Directions for this task
Scan the listing below. Copy each line that contains "allocation".
▬▬▬▬▬▬
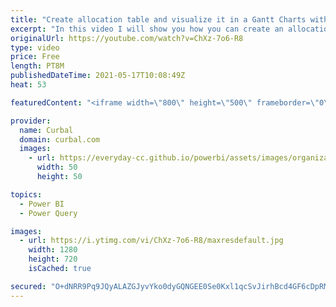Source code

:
 ```yaml
---
title: "Create allocation table and visualize it in a Gantt Charts with matrix in Power Query"
excerpt: "In this video I will show you how you can create an allocation table in Power query and display the results in a Gantt chart using only the Matrix available in Power BI.  Here you can download all the pbix files: https://curbal.com/donwload-center\r \r SUBSCRIBE to learn more about Power and Excel BI!"
originalUrl: https://youtube.com/watch?v=ChXz-7o6-R8
type: video
price: Free
length: PT8M
publishedDateTime: 2021-05-17T10:08:49Z
heat: 53

featuredContent: "<iframe width=\"800\" height=\"500\" frameborder=\"0\" src=\"https://www.youtube.com/embed/ChXz-7o6-R8\" allow=\"accelerometer; autoplay; encrypted-media; gyroscope; picture-in-picture\" allowfullscreen></iframe>"

provider:
  name: Curbal
  domain: curbal.com
  images:
    - url: https://everyday-cc.github.io/powerbi/assets/images/organizations/curbal.com-50x50.jpg
      width: 50
      height: 50

topics:
  - Power BI
  - Power Query

images:
  - url: https://i.ytimg.com/vi/ChXz-7o6-R8/maxresdefault.jpg
    width: 1280
    height: 720
    isCached: true

secured: "O+dNRR9Pq9JQyALAZGJyvYko0dyGQNGEE0Se0Kxl1qcSvJirhBcd4GF6cDpRMQw4DxPji5qrvnkhobYSRPpqsO298Af4Jxpc4ZwadlHkeT0RhR4MKwUqRyQasXGVTB7QL12017oD0AZLUfUPbaNG5YQtg31Uw1DCwmv82IbgIdauXgncojYHig+12n3edZ6pUpZ4zeaJiS8ipMTzIiQO4nkUpTNtWVwnwwEBMdYIVwysAAB/LVxb/bVPdoIMeReKef9ofkks3Noxl7eZc2BzQ/ArZiE/CQUT5ZIfuj2IH7OGnOQE/bzlZBJuUqFH2KJlTbFQDgdkD3/KZRfSTOWn+wqEvTpVhZdY+aDKsZfrq+MhkeFoUbxdf8IscWV0yqsT0KdCdXfk256Dem8bex2MGXSQDCfuFqvCDMbevFaCYx4=;RePSHugReo5l+xW8wA2UIw=="
---
```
▬▬▬▬▬▬
Result below
title: "Create allocation table and visualize it in a Gantt Charts with matrix in Power Query"
excerpt: "In this video I will show you how you can create an allocation table in Power query and display the results in a Gantt chart using only the Matrix available in Power BI.  Here you can download all the pbix files: https://curbal.com/donwload-center\r \r SUBSCRIBE to learn more about Power and Excel BI!"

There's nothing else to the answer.